While the previous Fox Business Network debate focused on economic issues, much of the discussion Thursday centered on the candidates’ records on foreign policy, immigration and tax plans.
— Republicans (@NRSC) January 15, 2016
The field was slightly smaller than previous showdowns, as Carly Fiorina and Kentucky Sen. Rand Paul were bumped off the main stage. Paul decided to boycott the early debate, earning some attention for his #RandRally hashtag on Twitter during the event, while Fiorina delivered a characteristically strong performance against former Arkansas Mike Huckabee and former Pennsylvania Sen. Rick Santorum.

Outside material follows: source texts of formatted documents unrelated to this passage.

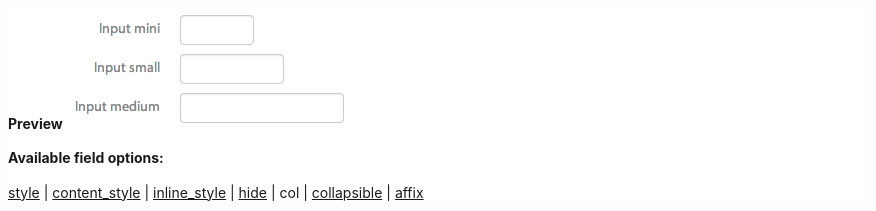 **Preview**
 ![widgets](vertical.png)

**Available field options:**

[style](../forms.html#style) | [content_style](../forms.html#content_style) | [inline_style](../forms.html#inline_style) | [hide](../forms.html#hide) | col | [collapsible](../forms.html#collapsible) | [affix](../forms.html#affix)
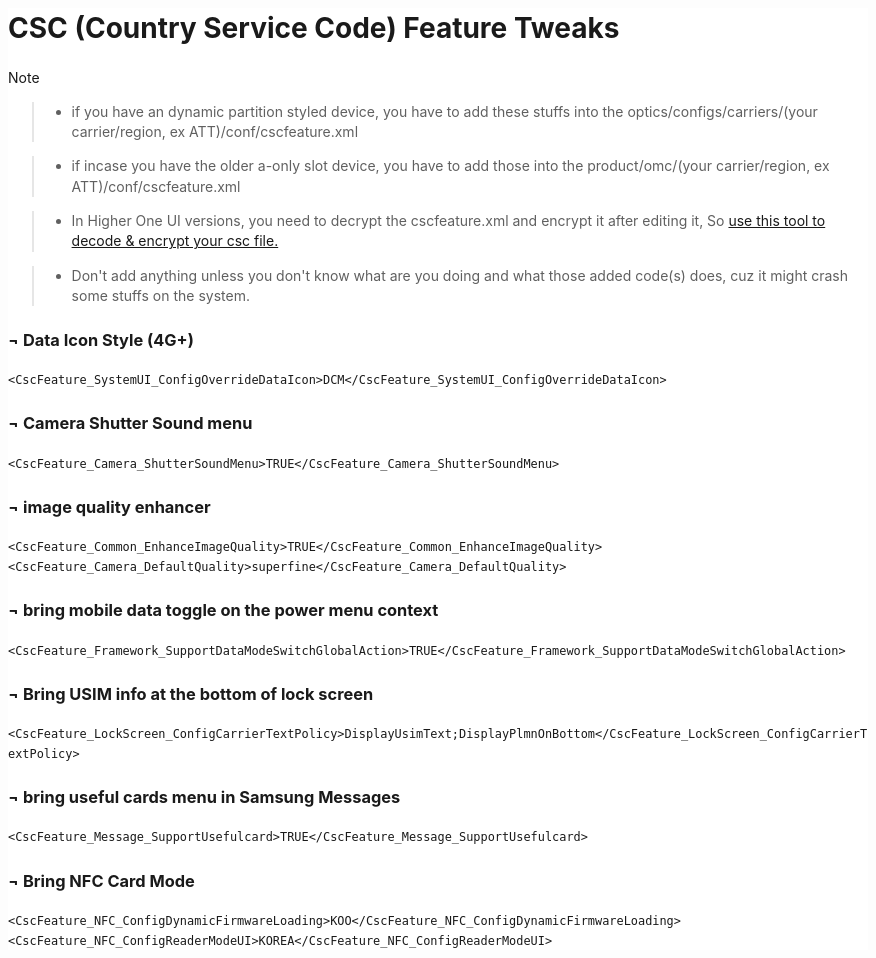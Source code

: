 # CSC (Country Service Code) Feature Tweaks
> [!NOTE]  

> - if you have an dynamic partition styled device, you have to add these stuffs into the optics/configs/carriers/(your carrier/region, ex ATT)/conf/cscfeature.xml

> - if incase you have the older a-only slot device, you have to add those into the product/omc/(your carrier/region, ex ATT)/conf/cscfeature.xml

> - In Higher One UI versions, you need to decrypt the cscfeature.xml and encrypt it after editing it, So <a href="https://github.com/forsaken-heart24/OMCDecoder">use this tool to decode & encrypt your csc file.</a>

> - Don't add anything unless you don't know what are you doing and what those added code(s) does, cuz it might crash some stuffs on the system.

### ¬ Data Icon Style (4G+) 
```
<CscFeature_SystemUI_ConfigOverrideDataIcon>DCM</CscFeature_SystemUI_ConfigOverrideDataIcon>
```

### ¬ Camera Shutter Sound menu
```
<CscFeature_Camera_ShutterSoundMenu>TRUE</CscFeature_Camera_ShutterSoundMenu>
```

### ¬ image quality enhancer
```
<CscFeature_Common_EnhanceImageQuality>TRUE</CscFeature_Common_EnhanceImageQuality>
<CscFeature_Camera_DefaultQuality>superfine</CscFeature_Camera_DefaultQuality>
```

### ¬ bring mobile data toggle on the power menu context
```
<CscFeature_Framework_SupportDataModeSwitchGlobalAction>TRUE</CscFeature_Framework_SupportDataModeSwitchGlobalAction>
```

### ¬ Bring USIM info at the bottom of lock screen
```
<CscFeature_LockScreen_ConfigCarrierTextPolicy>DisplayUsimText;DisplayPlmnOnBottom</CscFeature_LockScreen_ConfigCarrierTextPolicy>
```

### ¬ bring useful cards menu in Samsung Messages
```
<CscFeature_Message_SupportUsefulcard>TRUE</CscFeature_Message_SupportUsefulcard>
```

### ¬ Bring NFC Card Mode
```
<CscFeature_NFC_ConfigDynamicFirmwareLoading>KOO</CscFeature_NFC_ConfigDynamicFirmwareLoading>
<CscFeature_NFC_ConfigReaderModeUI>KOREA</CscFeature_NFC_ConfigReaderModeUI>
```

In addition to taking swipes at one another, many of the GOP candidates came out swinging against President Barack Obama and Democratic front-runner Hillary Clinton Thursday night. Christie called the president a “petulant child” for using executive actions to implement his preferred policies — an area in which Rubio and Bush also piled on. “We are going to kick your rear end out of the White House come this fall,” Christie said.
Trump talked about trade, and Rubio got aggressive on terrorism, saying he would take a much tougher approach to “radical jihadist terrorists” than the current administration. At times, the GOPers often seemed as though they were trying to outdo one another in their attacks on Clinton and Democrats. In his closing statement, Cruz mentioned the Michael Bay movie “13 Hours,” which depicts the attack on a U.S. diplomatic compound in Benghazi, Libya, that occurred during Clinton’s tenure as secretary of state.
But by the end of the night it seemed certain that Thursday’s debate would largely not change the 2016 race. Cruz, Trump and Rubio have been leading in polls for some time, and Christie has done well in debates before, but his performances have not significantly altered his poll numbers.
The latter — as well as the other candidates — have another shot at glory before Iowa, however. The candidates in two weeks will have one last chance to prove themselves in front of voters before the primary contests begin.